Docker Installation Guide

Learn how to install and use the JupyterLab Mount Extension with Pachyderm using a Docker image.

December 5, 2022

☠️

The JupyterLab Mount Extension is an experimental feature. We hope you’ll try it out (and work with us to improve it! Get in touch), but it’s not ready for self-service usage in production, as it may make sudden, breaking changes.
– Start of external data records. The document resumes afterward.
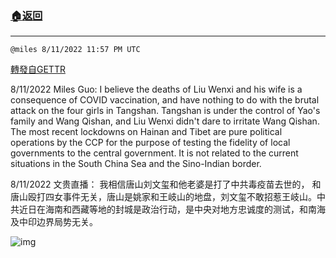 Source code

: ###  [:house:返回](README.md)
---


`@miles 8/11/2022 11:57 PM UTC`

[轉發自GETTR](https://gettr.com/post/p1m863y4d09)

8/11/2022 Miles Guo: I believe the deaths of Liu Wenxi and his wife is a consequence of COVID vaccination, and have nothing to do with the brutal attack on the four girls in Tangshan. Tangshan is under the control of Yao's family and Wang Qishan, and Liu Wenxi didn't dare to irritate Wang Qishan. The most recent lockdowns on Hainan and Tibet are pure political operations by the CCP for the purpose of testing the fidelity of local governments to the central government. It is not related to the current situations in the South China Sea and the Sino-Indian border.

8/11/2022  文贵直播： 我相信唐山刘文玺和他老婆是打了中共毒疫苗去世的， 和唐山殴打四女事件无关，唐山是姚家和王岐山的地盘，刘文玺不敢招惹王岐山。中共近日在海南和西藏等地的封城是政治行动，是中央对地方忠诚度的测试，和南海及中印边界局势无关。


![img](https://media.gettr.com/group18/getter/2022/08/11/23/565af566-3975-77be-7b4f-adaecbd2381d/out.jpg)
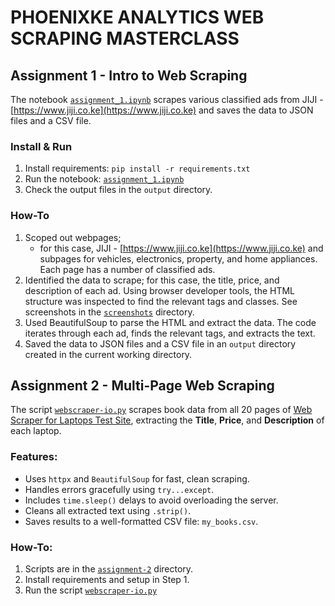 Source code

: # PHOENIXKE ANALYTICS WEB SCRAPING MASTERCLASS
## Assignment 1 - Intro to Web Scraping

The notebook [`assignment_1.ipynb`](./assignment-1/assignment-1.ipynb) scrapes various classified ads from JIJI - [https://www.jiji.co.ke](https://www.jiji.co.ke) and saves the data to JSON files and a CSV file.

### Install & Run
1. Install requirements: `pip install -r requirements.txt`
2. Run the notebook: [`assignment_1.ipynb`](./assignment-1/assignment-1.ipynb)
3. Check the output files in the `output` directory.

### How-To
1. Scoped out webpages;
   - for this case, JIJI - [https://www.jiji.co.ke](https://www.jiji.co.ke) and subpages for vehicles, electronics, property, and home appliances. Each page has a number of classified ads.
2. Identified the data to scrape; for this case, the title, price, and description of each ad. Using browser developer tools, the HTML structure was inspected to find the relevant tags and classes. See screenshots in the [`screenshots`](./assignment-1/screenshots/) directory.
3. Used BeautifulSoup to parse the HTML and extract the data. The code iterates through each ad, finds the relevant tags, and extracts the text.
4. Saved the data to JSON files and a CSV file in an `output` directory created in the current working directory.

## Assignment 2 - Multi-Page Web Scraping

The script [`webscraper-io.py`](./assignment-2/webscraper-io.py) scrapes book data from all 20 pages of [Web Scraper for Laptops Test Site](https://webscraper.io/test-sites/e-commerce/static/computers/laptops), extracting the **Title**, **Price**, and **Description** of each laptop.

### Features:
- Uses `httpx` and `BeautifulSoup` for fast, clean scraping.
- Handles errors gracefully using `try...except`.
- Includes `time.sleep()` delays to avoid overloading the server.
- Cleans all extracted text using `.strip()`.
- Saves results to a well-formatted CSV file: `my_books.csv`.

### How-To:
1. Scripts are in the [`assignment-2`](./assignment-2/) directory.
2. Install requirements and setup in Step 1.
3. Run the script [`webscraper-io.py`](./assignment-2/webscraper-io.py)  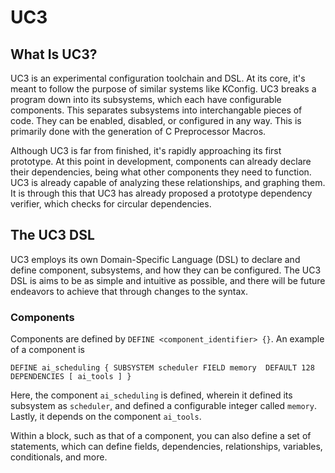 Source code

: # UC3
## What Is UC3?
UC3 is an experimental configuration toolchain and DSL. At its core, it's meant to follow the purpose of similar systems like KConfig. UC3 breaks a program down into its subsystems, which each have configurable components. This separates subsystems into interchangable pieces of code. They can be enabled, disabled, or configured in any way. This is primarily done with the generation of C Preprocessor Macros.

Although UC3 is far from finished, it's rapidly approaching its first prototype. At this point in development, components can already declare their dependencies, being what other components they need to function. UC3 is already capable of analyzing these relationships, and graphing them. It is through this that UC3 has already proposed a prototype dependency verifier, which checks for circular dependencies.

## The UC3 DSL
UC3 employs its own Domain-Specific Language (DSL) to declare and define component, subsystems, and how they can be configured. The UC3 DSL is aims to be as simple and intuitive as possible, and there will be future endeavors to achieve that through changes to the syntax.

### Components
Components are defined by `DEFINE <component_identifier> {}`. An example of a component is

`
DEFINE ai_scheduling
{
    SUBSYSTEM scheduler
    FIELD memory 
        DEFAULT 128
    DEPENDENCIES
    [
        ai_tools
    ]
}
`

Here, the component `ai_scheduling` is defined, wherein it defined its subsystem as `scheduler`, and defined a configurable integer called `memory`. Lastly, it depends on the component `ai_tools`.

Within a block, such as that of a component, you can also define a set of statements, which can define fields, dependencies, relationships, variables, conditionals, and more.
Install to Existing Docker Image #

You can choose between Pachyderm’s pre-built image (a custom version of jupyter/scipy-notebook) or add the extension to your own image. Pachyderm’s image includes:

  • The extension jupyterlab-pachyderm
  • FUSE
  • A pre-created /pfs directory that mounts to and grants ownership to the JupyterLab User
  • A mount-server binary

Option 1: Pre-Built Image #

  1. Open your terminal.
  2. Run the following:
docker run -it -p 8888:8888 -e GRANT_SUDO=yes --user root --device /dev/fuse --privileged --entrypoint /opt/conda/bin/jupyter pachyderm/notebooks-user:2.4.1  lab --allow-root
  1. Open the UI using the link provided in the terminal following:
Jupyter Server [...] is running at:
  1. Navigate to the connection tab. You will need to provide a link formatted like the following:
grpc://<cluster-ip>:<port>
  1. Open another terminal and run the following to get the IP address and port number:
kubectl get services | grep -w "pachd "
  1. Find the servic/pachd line item and copy the IP address and first port number.
   NAME                          TYPE           CLUSTER-IP       EXTERNAL-IP   PORT
   pachd                         ClusterIP      10.106.225.116   <none>        30650/TCP,30657/TCP,30658/TCP,30600/TCP,30656/TCP
  1. Input the full connection URL (grpc://10.106.225.116:30650).
  2. Navigate to the Launcher view in Jupyter and select Terminal.
  3. Input the following command:
pachctl version
  1. If you see a pachctl and pachd version, you are good to go.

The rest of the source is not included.